## Your goal
Take the data below and write it out exactly, except for the pictures.

## Data extracts

Content starts

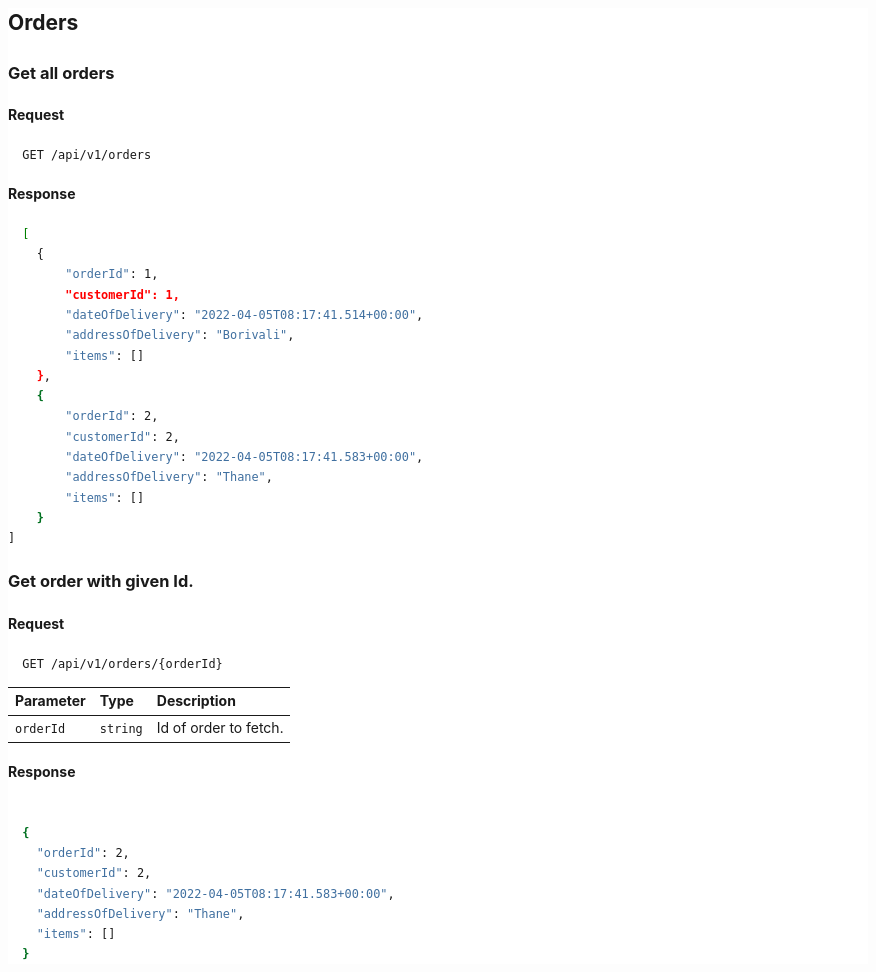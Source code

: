 ## Orders
### Get all orders
#### Request
```http
  GET /api/v1/orders
```

#### Response
```bash
  [
    {
        "orderId": 1,
        "customerId": 1,
        "dateOfDelivery": "2022-04-05T08:17:41.514+00:00",
        "addressOfDelivery": "Borivali",
        "items": []
    },
    {
        "orderId": 2,
        "customerId": 2,
        "dateOfDelivery": "2022-04-05T08:17:41.583+00:00",
        "addressOfDelivery": "Thane",
        "items": []
    }
]
```

### Get order with given Id.
#### Request
```http
  GET /api/v1/orders/{orderId}
```

| Parameter | Type     | Description                       |
| :-------- | :------- | :-------------------------------- |
| `orderId` | `string` | Id of order to fetch. |

#### Response
```bash
  
  {
    "orderId": 2,
    "customerId": 2,
    "dateOfDelivery": "2022-04-05T08:17:41.583+00:00",
    "addressOfDelivery": "Thane",
    "items": []
  }

```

Content ends

## Result
Source code

: ## Orders
### Get all orders
#### Request
```http
  GET /api/v1/orders
```

#### Response
```bash
  [
    {
        "orderId": 1,
        "customerId": 1,
        "dateOfDelivery": "2022-04-05T08:17:41.514+00:00",
        "addressOfDelivery": "Borivali",
        "items": []
    },
    {
        "orderId": 2,
        "customerId": 2,
        "dateOfDelivery": "2022-04-05T08:17:41.583+00:00",
        "addressOfDelivery": "Thane",
        "items": []
    }
]
```

### Get order with given Id.
#### Request
```http
  GET /api/v1/orders/{orderId}
```

| Parameter | Type     | Description                       |
| :-------- | :------- | :-------------------------------- |
| `orderId` | `string` | Id of order to fetch. |

#### Response
```bash
  
  {
    "orderId": 2,
    "customerId": 2,
    "dateOfDelivery": "2022-04-05T08:17:41.583+00:00",
    "addressOfDelivery": "Thane",
    "items": []
  }

```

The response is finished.